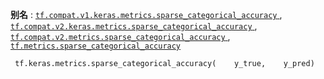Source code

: **别名** : [ `tf.compat.v1.keras.metrics.sparse_categorical_accuracy` ](/api_docs/python/tf/keras/metrics/sparse_categorical_accuracy), [ `tf.compat.v2.keras.metrics.sparse_categorical_accuracy` ](/api_docs/python/tf/keras/metrics/sparse_categorical_accuracy), [ `tf.compat.v2.metrics.sparse_categorical_accuracy` ](/api_docs/python/tf/keras/metrics/sparse_categorical_accuracy), [ `tf.metrics.sparse_categorical_accuracy` ](/api_docs/python/tf/keras/metrics/sparse_categorical_accuracy)

```
 tf.keras.metrics.sparse_categorical_accuracy(    y_true,    y_pred) 
```

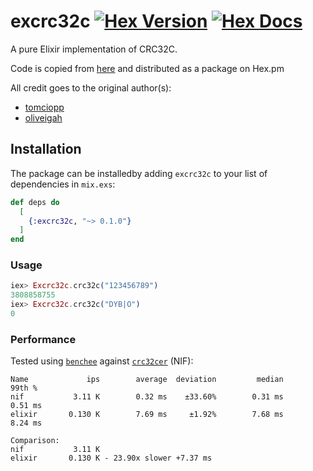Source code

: # excrc32c [![Hex Version](https://img.shields.io/hexpm/v/excrc32c.svg)](https://hex.pm/packages/excrc32c) [![Hex Docs](https://img.shields.io/badge/docs-hexpm-blue.svg)](https://hexdocs.pm/excrc32c/)

A pure Elixir implementation of CRC32C.

Code is copied from [here](https://gist.github.com/tomciopp/2d174f3960b6386e86167268b1a9875d) and distributed as a package on Hex.pm

All credit goes to the original author(s):
- [tomciopp](https://github.com/tomciopp)
- [oliveigah](https://github.com/oliveigah)

## Installation

The package can be installedby adding `excrc32c` to your list of dependencies in `mix.exs`:

```elixir
def deps do
  [
    {:excrc32c, "~> 0.1.0"}
  ]
end
```

### Usage

```elixir
iex> Excrc32c.crc32c("123456789")
3808858755
iex> Excrc32c.crc32c("DYB|O")
0
```

### Performance

Tested using [`benchee`](https://github.com/bencheeorg/benchee) against [`crc32cer`](https://github.com/zmstone/crc32cer) (NIF):
```
Name             ips        average  deviation         median         99th %
nif           3.11 K        0.32 ms    ±33.60%        0.31 ms        0.51 ms
elixir       0.130 K        7.69 ms     ±1.92%        7.68 ms        8.24 ms

Comparison:
nif           3.11 K
elixir       0.130 K - 23.90x slower +7.37 ms
```

 

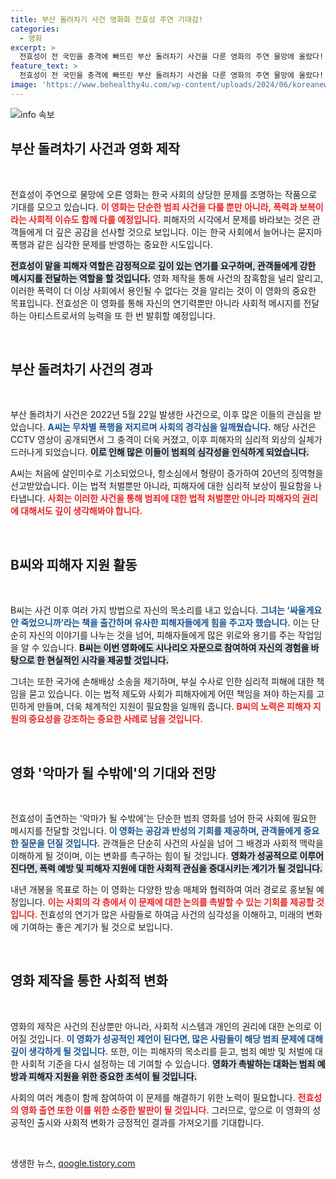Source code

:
 ```yaml
---
title: 부산 돌려차기 사건 영화화 전효성 주연 기대감!
categories:
  - 영화
excerpt: >
  전효성이 전 국민을 충격에 빠뜨린 부산 돌려차기 사건을 다룬 영화의 주연 물망에 올랐다! 이 영화는 폭력 사건을 넘어 한국 사회의 묻지마 폭행 문제를 진지하게 조명할 예정이다. 클릭해서 더 알아보세요!
feature_text: >
  전효성이 전 국민을 충격에 빠뜨린 부산 돌려차기 사건을 다룬 영화의 주연 물망에 올랐다! 이 영화는 폭력 사건을 넘어 한국 사회의 묻지마 폭행 문제를 진지하게 조명할 예정이다. 클릭해서 더 알아보세요!
image: 'https://www.behealthy4u.com/wp-content/uploads/2024/06/koreanews.jpg'
---
```


<p><img src="https://www.behealthy4u.com/wp-content/uploads/2024/06/koreanews.jpg" alt="info 속보" /></p>

<h2 data-ke-size="size26">부산 돌려차기 사건과 영화 제작</h2>

<p data-ke-size="size16">&nbsp;</p>

<p>전효성이 주연으로 물망에 오른 영화는 한국 사회의 상당한 문제를 조명하는 작품으로 기대를 모으고 있습니다. <b><span style="color: #ee2323;">이 영화는 단순한 범죄 사건을 다룰 뿐만 아니라, 폭력과 보복이라는 사회적 이슈도 함께 다룰 예정입니다.</span></b>  피해자의 시각에서 문제를 바라보는 것은 관객들에게 더 깊은 공감을 선사할 것으로 보입니다. 이는 한국 사회에서 늘어나는 묻지마 폭행과 같은 심각한 문제를 반영하는 중요한 시도입니다. </p>

<p><b><span style="background-color: #21538527;">전효성이 맡을 피해자 역할은 감정적으로 깊이 있는 연기를 요구하며, 관객들에게 강한 메시지를 전달하는 역할을 할 것입니다.</span></b> 영화 제작을 통해 사건의 참혹함을 널리 알리고, 이러한 폭력이 더 이상 사회에서 용인될 수 없다는 것을 알리는 것이 이 영화의 중요한 목표입니다. 전효성은 이 영화를 통해 자신의 연기력뿐만 아니라 사회적 메시지를 전달하는 아티스트로서의 능력을 또 한 번 발휘할 예정입니다.</p>

<p data-ke-size="size16">&nbsp;</p>

<h2 data-ke-size="size26">부산 돌려차기 사건의 경과</h2>

<p data-ke-size="size16">&nbsp;</p>

<p>부산 돌려차기 사건은 2022년 5월 22일 발생한 사건으로, 이후 많은 이들의 관심을 받았습니다. <b><span style="color: #1a5490;">A씨는 무차별 폭행을 저지르며 사회의 경각심을 일깨웠습니다.</span></b> 해당 사건은 CCTV 영상이 공개되면서 그 충격이 더욱 커졌고, 이후 피해자의 심리적 외상의 실체가 드러나게 되었습니다. <b><span style="background-color: #21538527;">이로 인해 많은 이들이 범죄의 심각성을 인식하게 되었습니다.</span></b></p>

<p>A씨는 처음에 살인미수로 기소되었으나, 항소심에서 형량이 증가하여 20년의 징역형을 선고받았습니다. 이는 법적 처벌뿐만 아니라, 피해자에 대한 심리적 보상이 필요함을 나타냅니다. <b><span style="color: #ee2323;">사회는 이러한 사건을 통해 범죄에 대한 법적 처벌뿐만 아니라 피해자의 권리에 대해서도 깊이 생각해봐야 합니다.</span></b></p>

<p data-ke-size="size16">&nbsp;</p>

<h2 data-ke-size="size26">B씨와 피해자 지원 활동</h2>

<p data-ke-size="size16">&nbsp;</p>

<p>B씨는 사건 이후 여러 가지 방법으로 자신의 목소리를 내고 있습니다. <b><span style="color: #1a5490;">그녀는 ‘싸울게요 안 죽었으니까’라는 책을 출간하며 유사한 피해자들에게 힘을 주고자 했습니다.</span></b> 이는 단순히 자신의 이야기를 나누는 것을 넘어, 피해자들에게 많은 위로와 용기를 주는 작업임을 알 수 있습니다. <b><span style="background-color: #21538527;">B씨는 이번 영화에도 시나리오 자문으로 참여하여 자신의 경험을 바탕으로 한 현실적인 시각을 제공할 것입니다.</span></b></p>

<p>그녀는 또한 국가에 손해배상 소송을 제기하며, 부실 수사로 인한 심리적 피해에 대한 책임을 묻고 있습니다. 이는 법적 제도와 사회가 피해자에게 어떤 책임을 져야 하는지를 고민하게 만들며, 더욱 체계적인 지원이 필요함을 일깨워 줍니다. <b><span style="color: #ee2323;">B씨의 노력은 피해자 지원의 중요성을 강조하는 중요한 사례로 남을 것입니다.</span></b></p>

<p data-ke-size="size16">&nbsp;</p>

<h2 data-ke-size="size26">영화 '악마가 될 수밖에'의 기대와 전망</h2>

<p data-ke-size="size16">&nbsp;</p>

<p>전효성이 출연하는 '악마가 될 수밖에'는 단순한 범죄 영화를 넘어 한국 사회에 필요한 메시지를 전달할 것입니다. <b><span style="color: #1a5490;">이 영화는 공감과 반성의 기회를 제공하며, 관객들에게 중요한 질문을 던질 것입니다.</span></b> 관객들은 단순히 사건의 사실을 넘어 그 배경과 사회적 맥락을 이해하게 될 것이며, 이는 변화를 촉구하는 힘이 될 것입니다. <b><span style="background-color: #21538527;">영화가 성공적으로 이루어진다면, 폭력 예방 및 피해자 지원에 대한 사회적 관심을 증대시키는 계기가 될 것입니다.</span></b></p>

<p>내년 개봉을 목표로 하는 이 영화는 다양한 방송 매체와 협력하여 여러 경로로 홍보될 예정입니다. <b><span style="color: #ee2323;">이는 사회의 각 층에서 이 문제에 대한 논의를 촉발할 수 있는 기회를 제공할 것입니다.</span></b> 전효성의 연기가 많은 사람들로 하여금 사건의 심각성을 이해하고, 미래의 변화에 기여하는 좋은 계기가 될 것으로 보입니다.</p>

<p data-ke-size="size16">&nbsp;</p>

<h2 data-ke-size="size26">영화 제작을 통한 사회적 변화</h2>

<p data-ke-size="size16">&nbsp;</p>

<p>영화의 제작은 사건의 진상뿐만 아니라, 사회적 시스템과 개인의 권리에 대한 논의로 이어질 것입니다. <b><span style="color: #1a5490;">이 영화가 성공적인 제언이 된다면, 많은 사람들이 해당 범죄 문제에 대해 깊이 생각하게 될 것입니다.</span></b> 또한, 이는 피해자의 목소리를 듣고, 범죄 예방 및 처벌에 대한 사회적 기준을 다시 설정하는 데 기여할 수 있습니다. <b><span style="background-color: #21538527;">영화가 촉발하는 대화는 범죄 예방과 피해자 지원을 위한 중요한 초석이 될 것입니다.</span></b></p>

<p>사회의 여러 계층이 함께 참여하여 이 문제를 해결하기 위한 노력이 필요합니다. <b><span style="color: #ee2323;">전효성의 영화 출연 또한 이를 위한 소중한 발판이 될 것입니다.</span></b> 그러므로, 앞으로 이 영화의 성공적인 출시와 사회적 변화가 긍정적인 결과를 가져오기를 기대합니다. </p>

<p data-ke-size="size16">&nbsp;</p>
생생한 뉴스, <a href="https://qoogle.tistory.com" rel="dofollow">qoogle.tistory.com</a>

=====

### Prompt
Please return each line of the listing above that contains "uploads".

### Written answer
image: 'https://www.behealthy4u.com/wp-content/uploads/2024/06/koreanews.jpg'
<p><img src="https://www.behealthy4u.com/wp-content/uploads/2024/06/koreanews.jpg" alt="info 속보" /></p>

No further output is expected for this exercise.